Angelika Kirchschlager (born 24 November 1965, Salzburg) is an Austrian mezzo-soprano opera and lieder singer.

Career
Kirchschlager began her musical training at the Mozarteum in Salzburg, where she studied percussion and piano. In 1984, she went to the Vienna Music Academy, where she studied with Gerhard Kahry and Walter Berry. Her first engagements were at the Wiener Kammeroper and the Graz Opera. Kirchschlager won 1st Prize together with Morenike Fadayomi in Wien's international Operncafé HArtauer-COmpetition and third prize in the International Hans Gabor Belvedere Singing Competition both in 1991.  Her stage debut was in Graz in 1993 as Octavian (Der Rosenkavalier).  In 1993, she became a member of the Vienna State Opera, and made her debut there as Cherubino (The Marriage of Figaro).
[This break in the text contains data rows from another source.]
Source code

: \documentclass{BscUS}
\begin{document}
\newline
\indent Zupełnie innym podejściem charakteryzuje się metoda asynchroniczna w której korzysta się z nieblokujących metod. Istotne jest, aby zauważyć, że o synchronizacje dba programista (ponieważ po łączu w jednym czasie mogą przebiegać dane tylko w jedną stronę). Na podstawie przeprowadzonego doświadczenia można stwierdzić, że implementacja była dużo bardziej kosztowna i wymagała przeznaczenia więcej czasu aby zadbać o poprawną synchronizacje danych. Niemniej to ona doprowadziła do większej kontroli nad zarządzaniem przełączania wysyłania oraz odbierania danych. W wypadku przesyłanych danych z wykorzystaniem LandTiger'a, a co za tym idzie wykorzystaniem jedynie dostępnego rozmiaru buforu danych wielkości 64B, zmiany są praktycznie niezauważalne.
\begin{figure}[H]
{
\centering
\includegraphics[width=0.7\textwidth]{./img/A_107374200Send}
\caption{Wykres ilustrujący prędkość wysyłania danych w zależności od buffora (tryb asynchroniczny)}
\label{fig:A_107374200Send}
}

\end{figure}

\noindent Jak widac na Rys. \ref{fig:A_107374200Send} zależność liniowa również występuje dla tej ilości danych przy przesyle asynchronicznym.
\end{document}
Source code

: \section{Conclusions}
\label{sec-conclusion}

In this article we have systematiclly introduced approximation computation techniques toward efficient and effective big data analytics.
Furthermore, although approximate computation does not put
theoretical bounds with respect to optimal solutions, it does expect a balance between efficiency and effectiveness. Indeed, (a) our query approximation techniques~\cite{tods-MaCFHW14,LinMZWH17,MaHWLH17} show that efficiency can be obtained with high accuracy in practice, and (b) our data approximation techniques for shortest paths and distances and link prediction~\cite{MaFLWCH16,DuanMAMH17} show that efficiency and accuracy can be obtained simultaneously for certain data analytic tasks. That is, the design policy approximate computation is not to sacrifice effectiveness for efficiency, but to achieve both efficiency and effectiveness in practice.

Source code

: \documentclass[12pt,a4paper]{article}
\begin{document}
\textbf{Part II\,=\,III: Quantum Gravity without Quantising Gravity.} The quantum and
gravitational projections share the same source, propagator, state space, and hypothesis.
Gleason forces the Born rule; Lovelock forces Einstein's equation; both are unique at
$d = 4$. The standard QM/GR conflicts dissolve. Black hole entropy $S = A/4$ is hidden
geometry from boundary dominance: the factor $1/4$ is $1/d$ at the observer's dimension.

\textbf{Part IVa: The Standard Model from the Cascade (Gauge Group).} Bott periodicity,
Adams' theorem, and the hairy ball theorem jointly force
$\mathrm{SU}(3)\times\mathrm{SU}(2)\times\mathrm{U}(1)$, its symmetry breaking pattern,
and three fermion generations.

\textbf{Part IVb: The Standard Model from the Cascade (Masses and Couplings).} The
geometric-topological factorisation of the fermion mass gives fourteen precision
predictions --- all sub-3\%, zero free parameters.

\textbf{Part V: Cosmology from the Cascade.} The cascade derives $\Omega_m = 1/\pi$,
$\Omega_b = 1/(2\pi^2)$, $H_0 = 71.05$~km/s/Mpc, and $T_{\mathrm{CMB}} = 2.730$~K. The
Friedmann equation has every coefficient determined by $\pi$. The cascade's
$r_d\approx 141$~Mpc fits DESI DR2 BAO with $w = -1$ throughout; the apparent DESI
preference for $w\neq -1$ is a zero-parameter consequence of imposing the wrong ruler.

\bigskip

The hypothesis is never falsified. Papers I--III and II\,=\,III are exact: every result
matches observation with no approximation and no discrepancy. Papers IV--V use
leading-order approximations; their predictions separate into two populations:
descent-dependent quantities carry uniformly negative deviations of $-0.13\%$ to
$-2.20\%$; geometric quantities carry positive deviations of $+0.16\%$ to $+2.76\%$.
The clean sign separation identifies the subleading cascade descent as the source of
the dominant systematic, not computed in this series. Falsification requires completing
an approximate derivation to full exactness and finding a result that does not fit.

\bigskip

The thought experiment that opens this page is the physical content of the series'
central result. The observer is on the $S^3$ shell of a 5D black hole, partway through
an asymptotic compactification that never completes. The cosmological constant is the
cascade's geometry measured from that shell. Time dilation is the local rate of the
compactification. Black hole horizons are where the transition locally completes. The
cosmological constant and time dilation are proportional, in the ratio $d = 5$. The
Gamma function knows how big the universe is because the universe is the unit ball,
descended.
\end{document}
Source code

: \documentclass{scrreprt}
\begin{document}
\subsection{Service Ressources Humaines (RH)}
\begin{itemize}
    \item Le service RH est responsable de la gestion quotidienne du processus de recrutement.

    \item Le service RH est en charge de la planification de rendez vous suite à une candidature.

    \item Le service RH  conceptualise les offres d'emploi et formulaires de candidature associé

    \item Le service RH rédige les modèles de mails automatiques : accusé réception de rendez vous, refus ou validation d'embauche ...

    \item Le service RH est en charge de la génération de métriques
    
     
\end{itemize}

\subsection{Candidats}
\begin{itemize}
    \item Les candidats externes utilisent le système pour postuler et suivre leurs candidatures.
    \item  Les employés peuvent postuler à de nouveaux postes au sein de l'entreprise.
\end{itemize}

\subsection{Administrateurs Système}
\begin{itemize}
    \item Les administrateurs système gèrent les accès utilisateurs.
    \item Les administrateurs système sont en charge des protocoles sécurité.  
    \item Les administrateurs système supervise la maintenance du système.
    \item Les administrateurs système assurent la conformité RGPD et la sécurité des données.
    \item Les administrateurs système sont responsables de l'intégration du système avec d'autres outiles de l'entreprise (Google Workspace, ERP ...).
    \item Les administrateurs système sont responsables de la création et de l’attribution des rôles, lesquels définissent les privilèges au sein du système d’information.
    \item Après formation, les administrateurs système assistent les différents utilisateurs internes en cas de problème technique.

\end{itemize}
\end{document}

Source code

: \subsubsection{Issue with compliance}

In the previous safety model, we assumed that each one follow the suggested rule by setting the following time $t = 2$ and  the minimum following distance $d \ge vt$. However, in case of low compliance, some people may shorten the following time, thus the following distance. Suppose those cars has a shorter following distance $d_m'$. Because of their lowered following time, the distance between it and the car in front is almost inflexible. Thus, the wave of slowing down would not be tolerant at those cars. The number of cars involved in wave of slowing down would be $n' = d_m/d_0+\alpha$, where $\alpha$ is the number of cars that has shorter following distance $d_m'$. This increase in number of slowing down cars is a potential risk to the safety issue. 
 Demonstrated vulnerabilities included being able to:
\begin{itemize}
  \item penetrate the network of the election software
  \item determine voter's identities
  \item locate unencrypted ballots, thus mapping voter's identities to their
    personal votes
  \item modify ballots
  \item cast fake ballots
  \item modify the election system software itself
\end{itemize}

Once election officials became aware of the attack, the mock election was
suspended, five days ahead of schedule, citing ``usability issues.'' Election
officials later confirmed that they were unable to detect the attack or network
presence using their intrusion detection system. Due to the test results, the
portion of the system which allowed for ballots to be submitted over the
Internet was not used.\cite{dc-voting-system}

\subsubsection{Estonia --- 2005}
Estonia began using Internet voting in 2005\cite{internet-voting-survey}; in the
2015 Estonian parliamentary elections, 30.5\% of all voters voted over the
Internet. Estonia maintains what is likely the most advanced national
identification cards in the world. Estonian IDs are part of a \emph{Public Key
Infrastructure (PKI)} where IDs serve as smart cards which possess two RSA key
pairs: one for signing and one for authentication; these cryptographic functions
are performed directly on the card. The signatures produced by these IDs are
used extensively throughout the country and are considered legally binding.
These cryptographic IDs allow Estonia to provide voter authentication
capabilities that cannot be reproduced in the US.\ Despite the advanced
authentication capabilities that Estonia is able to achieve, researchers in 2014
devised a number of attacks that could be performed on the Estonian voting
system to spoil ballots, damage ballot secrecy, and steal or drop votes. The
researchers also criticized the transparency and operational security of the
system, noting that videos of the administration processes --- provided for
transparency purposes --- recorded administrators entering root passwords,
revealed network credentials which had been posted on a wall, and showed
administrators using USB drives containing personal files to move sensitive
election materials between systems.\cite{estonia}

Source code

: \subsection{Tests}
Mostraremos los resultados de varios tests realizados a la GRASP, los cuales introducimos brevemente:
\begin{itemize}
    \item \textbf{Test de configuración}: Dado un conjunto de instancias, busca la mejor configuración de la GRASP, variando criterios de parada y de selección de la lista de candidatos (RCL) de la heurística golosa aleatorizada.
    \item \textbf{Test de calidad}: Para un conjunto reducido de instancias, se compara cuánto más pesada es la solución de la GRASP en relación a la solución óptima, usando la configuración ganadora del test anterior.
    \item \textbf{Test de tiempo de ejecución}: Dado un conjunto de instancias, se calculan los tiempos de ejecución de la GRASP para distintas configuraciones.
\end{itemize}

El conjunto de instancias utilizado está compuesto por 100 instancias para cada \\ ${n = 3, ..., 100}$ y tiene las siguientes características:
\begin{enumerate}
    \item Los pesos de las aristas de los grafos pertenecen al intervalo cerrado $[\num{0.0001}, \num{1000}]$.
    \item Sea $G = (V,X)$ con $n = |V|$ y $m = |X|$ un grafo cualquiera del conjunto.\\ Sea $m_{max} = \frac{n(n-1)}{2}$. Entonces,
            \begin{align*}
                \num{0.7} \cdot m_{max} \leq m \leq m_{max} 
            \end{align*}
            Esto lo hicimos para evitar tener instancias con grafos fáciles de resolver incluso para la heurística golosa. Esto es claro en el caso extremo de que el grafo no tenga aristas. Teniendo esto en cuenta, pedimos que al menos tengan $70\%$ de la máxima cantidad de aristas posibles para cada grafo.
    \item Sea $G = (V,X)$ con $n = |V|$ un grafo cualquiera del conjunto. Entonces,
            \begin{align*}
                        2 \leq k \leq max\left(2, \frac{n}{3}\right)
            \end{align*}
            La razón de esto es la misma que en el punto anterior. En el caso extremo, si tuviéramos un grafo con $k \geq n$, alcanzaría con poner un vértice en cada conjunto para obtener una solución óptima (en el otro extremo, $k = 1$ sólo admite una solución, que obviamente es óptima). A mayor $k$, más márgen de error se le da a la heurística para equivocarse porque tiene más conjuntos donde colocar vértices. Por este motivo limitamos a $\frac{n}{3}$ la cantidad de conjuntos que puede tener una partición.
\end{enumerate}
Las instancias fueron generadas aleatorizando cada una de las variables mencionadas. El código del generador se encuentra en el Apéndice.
Also in 1993, she was awarded the Mozartinterpretationspreis of the Mozart Society of Vienna.

In 2002, Kirchschlager sang the role of Sophie in the world première of Nicholas Maw's opera Sophie's Choice at the Royal Opera House in London, the American premiere of the revised version of the opera at the Washington Opera, and the Austrian premiere at Volksoper Wien.  She is a regular guest of the annual Lieder festival Schubertiade Schwarzenberg in Vorarlberg, Austria.  Her regular collaborators include Helmut Deutsch and Simon Keenlyside.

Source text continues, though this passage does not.